Terrorism-related crimes

Since 2018, it has been possible under Italian law to revoke citizenship previously acquired by those who are found guilty of certain crimes linked to terrorism.

This rule came in under the controversial 'Security decree' (decreto sicurezza), which also made the process of acquiring Italian citizenship more complex and the lives of refugees in Italy more difficult, though some of the measures have since been scaled back.

There have been no reported cases of the law on revoking citizenship in case of terror-related offences ever being applied.

Not taking the oath

You could lose your Italian citizenship before it's even fully granted if you fail to complete the final step in the application process: taking the oath.

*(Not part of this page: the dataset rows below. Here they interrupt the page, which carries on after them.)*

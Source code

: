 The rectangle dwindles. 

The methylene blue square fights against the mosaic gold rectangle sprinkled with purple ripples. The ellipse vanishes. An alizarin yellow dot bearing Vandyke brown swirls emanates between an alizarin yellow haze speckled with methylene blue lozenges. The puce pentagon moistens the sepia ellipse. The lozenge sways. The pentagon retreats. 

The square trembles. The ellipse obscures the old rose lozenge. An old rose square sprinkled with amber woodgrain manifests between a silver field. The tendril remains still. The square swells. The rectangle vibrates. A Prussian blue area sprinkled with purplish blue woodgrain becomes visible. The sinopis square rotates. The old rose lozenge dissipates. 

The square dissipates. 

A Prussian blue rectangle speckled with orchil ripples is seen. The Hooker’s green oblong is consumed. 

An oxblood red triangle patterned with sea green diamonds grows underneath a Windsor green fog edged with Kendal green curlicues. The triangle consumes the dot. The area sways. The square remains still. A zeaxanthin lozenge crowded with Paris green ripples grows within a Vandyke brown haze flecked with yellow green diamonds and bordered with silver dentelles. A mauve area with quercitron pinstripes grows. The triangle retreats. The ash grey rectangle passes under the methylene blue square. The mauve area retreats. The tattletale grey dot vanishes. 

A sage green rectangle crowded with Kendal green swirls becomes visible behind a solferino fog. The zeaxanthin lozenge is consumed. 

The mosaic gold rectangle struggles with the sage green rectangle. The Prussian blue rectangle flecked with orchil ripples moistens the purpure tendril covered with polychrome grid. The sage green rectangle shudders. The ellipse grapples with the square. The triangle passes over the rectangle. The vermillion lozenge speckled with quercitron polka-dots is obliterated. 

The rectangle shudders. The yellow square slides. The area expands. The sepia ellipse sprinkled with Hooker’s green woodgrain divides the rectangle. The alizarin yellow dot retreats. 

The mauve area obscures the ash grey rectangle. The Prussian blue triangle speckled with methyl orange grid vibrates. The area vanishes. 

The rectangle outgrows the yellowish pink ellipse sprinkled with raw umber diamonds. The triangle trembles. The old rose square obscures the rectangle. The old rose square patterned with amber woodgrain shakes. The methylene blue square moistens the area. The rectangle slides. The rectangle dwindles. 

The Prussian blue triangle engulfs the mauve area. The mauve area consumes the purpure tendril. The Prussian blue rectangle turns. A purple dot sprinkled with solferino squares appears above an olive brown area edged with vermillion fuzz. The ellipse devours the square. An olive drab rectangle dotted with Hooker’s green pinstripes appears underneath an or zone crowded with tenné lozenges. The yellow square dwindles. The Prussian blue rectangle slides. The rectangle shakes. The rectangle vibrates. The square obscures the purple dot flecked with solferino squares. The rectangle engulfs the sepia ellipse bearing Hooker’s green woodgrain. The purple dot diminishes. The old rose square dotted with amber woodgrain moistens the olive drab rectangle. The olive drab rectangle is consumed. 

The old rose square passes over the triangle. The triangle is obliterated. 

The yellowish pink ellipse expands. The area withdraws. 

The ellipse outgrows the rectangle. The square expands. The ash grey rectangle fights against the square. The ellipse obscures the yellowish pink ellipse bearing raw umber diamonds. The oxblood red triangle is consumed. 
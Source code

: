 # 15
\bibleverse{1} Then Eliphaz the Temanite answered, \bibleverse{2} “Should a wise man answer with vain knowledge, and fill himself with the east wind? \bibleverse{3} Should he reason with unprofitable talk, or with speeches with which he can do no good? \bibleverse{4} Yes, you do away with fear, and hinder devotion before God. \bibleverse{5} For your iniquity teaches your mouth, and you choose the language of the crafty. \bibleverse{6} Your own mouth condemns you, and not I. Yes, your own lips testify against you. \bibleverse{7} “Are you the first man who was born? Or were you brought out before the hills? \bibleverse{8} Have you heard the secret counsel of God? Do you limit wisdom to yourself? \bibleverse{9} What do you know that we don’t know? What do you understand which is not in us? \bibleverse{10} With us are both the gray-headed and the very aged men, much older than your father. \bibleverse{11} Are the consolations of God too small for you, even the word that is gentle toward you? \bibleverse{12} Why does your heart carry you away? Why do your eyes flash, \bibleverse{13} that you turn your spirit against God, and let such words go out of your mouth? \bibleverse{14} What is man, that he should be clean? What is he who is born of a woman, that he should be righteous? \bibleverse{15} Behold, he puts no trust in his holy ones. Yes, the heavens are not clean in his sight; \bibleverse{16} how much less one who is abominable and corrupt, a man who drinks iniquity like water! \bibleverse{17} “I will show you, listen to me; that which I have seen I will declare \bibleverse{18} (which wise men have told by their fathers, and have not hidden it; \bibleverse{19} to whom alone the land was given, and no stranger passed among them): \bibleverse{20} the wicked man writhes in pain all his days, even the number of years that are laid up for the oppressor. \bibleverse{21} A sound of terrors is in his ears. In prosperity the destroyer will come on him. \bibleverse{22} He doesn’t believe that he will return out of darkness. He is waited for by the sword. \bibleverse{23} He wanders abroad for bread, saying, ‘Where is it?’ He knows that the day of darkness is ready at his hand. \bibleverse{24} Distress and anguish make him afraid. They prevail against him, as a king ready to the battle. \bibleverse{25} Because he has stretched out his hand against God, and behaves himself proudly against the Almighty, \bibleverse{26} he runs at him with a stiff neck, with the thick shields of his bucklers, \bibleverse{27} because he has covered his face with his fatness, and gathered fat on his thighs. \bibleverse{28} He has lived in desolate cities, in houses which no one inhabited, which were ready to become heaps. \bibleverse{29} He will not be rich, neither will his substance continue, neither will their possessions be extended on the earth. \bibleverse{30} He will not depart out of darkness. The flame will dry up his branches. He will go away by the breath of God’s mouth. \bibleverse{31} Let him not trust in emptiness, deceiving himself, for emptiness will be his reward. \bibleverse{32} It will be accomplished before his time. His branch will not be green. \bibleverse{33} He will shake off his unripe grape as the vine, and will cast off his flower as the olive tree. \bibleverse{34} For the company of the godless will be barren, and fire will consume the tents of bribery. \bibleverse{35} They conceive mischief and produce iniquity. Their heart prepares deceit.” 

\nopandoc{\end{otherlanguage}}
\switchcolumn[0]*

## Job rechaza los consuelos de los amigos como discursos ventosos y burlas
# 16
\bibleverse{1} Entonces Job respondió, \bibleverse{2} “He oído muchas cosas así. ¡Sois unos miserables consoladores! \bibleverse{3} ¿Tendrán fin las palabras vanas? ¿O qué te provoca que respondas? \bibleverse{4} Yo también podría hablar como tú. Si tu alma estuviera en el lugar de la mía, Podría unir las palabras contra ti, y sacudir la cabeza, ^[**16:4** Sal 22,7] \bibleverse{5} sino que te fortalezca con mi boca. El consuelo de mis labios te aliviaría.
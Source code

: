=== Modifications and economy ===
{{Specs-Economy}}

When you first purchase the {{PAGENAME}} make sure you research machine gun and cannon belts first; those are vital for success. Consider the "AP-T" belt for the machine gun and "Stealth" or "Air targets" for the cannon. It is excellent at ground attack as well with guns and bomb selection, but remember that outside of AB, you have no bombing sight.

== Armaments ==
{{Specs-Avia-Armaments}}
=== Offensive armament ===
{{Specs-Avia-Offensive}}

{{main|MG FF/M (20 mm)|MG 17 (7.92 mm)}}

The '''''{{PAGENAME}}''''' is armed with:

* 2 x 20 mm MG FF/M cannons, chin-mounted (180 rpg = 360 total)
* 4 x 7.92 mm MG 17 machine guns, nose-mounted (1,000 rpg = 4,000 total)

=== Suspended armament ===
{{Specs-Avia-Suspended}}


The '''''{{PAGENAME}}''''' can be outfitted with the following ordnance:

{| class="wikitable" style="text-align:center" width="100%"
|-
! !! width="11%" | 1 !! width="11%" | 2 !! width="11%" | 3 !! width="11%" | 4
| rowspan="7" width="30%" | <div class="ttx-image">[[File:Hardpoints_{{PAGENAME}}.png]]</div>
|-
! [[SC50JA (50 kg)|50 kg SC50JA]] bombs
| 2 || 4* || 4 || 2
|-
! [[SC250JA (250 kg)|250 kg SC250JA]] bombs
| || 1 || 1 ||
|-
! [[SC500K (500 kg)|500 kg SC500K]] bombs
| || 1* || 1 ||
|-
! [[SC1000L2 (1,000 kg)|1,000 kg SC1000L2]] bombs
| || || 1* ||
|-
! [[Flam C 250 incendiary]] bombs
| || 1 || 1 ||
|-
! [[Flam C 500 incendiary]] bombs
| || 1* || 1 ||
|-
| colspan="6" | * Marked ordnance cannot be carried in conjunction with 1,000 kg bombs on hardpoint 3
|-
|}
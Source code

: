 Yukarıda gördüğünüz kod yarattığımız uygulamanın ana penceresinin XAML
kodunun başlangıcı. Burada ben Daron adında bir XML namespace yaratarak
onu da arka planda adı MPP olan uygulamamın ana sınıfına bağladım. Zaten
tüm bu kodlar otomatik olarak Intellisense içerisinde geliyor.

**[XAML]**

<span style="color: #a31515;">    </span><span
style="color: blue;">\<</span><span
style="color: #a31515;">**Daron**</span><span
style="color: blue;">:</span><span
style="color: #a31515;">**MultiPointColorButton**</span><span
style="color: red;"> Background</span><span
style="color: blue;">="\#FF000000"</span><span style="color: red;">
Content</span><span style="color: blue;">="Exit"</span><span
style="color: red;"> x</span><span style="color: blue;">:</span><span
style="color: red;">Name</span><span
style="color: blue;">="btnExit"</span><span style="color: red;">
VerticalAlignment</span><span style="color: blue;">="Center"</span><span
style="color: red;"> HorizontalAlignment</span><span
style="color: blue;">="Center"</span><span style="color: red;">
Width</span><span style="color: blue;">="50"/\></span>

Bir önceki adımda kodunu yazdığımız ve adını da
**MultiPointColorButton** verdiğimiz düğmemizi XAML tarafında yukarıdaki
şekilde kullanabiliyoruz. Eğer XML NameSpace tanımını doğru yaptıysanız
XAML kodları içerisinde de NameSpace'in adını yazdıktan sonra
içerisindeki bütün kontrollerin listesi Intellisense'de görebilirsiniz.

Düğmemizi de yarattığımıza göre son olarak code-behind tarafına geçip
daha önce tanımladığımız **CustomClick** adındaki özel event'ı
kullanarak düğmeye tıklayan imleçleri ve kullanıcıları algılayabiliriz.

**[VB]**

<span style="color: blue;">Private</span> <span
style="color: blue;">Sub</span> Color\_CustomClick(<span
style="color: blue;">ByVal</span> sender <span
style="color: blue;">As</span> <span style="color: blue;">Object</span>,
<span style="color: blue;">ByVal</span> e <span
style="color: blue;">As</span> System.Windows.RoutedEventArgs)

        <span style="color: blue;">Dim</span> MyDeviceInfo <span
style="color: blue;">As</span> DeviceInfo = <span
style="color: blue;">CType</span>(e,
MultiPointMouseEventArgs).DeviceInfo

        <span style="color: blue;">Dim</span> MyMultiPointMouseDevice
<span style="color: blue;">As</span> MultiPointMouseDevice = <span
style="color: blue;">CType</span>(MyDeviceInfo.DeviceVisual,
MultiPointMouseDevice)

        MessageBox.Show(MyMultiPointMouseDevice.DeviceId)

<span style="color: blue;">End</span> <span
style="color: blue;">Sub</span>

Those who are granted citizenship via residency or marriage are required to swear an oath of allegiance to the Italian Republic (known as giuramento), after which they become Italian citizens to all intents and purposes and are eligible to apply for an Italian passport from the very next day.

READ ALSO: How many people get Italian citizenship every year?

But the oath must be taken within six months of receiving the citizenship concession decree, otherwise it expires and you'll have to start the application process all over again.


Other citizenships

One way you could theoretically lose Italian citizenship would be by becoming a citizen of another country which doesn't allow dual nationality.

Of course, this isn't specific to Italy - Italian law does not put any limit on the number of citizenships an Italian citizen may hold.

For this reason, or any other, some people might choose to renounce their Italian citizenship - which you are legally allowed to do. The process involves roughly the same documentation and fees as that of filing your citizenship application.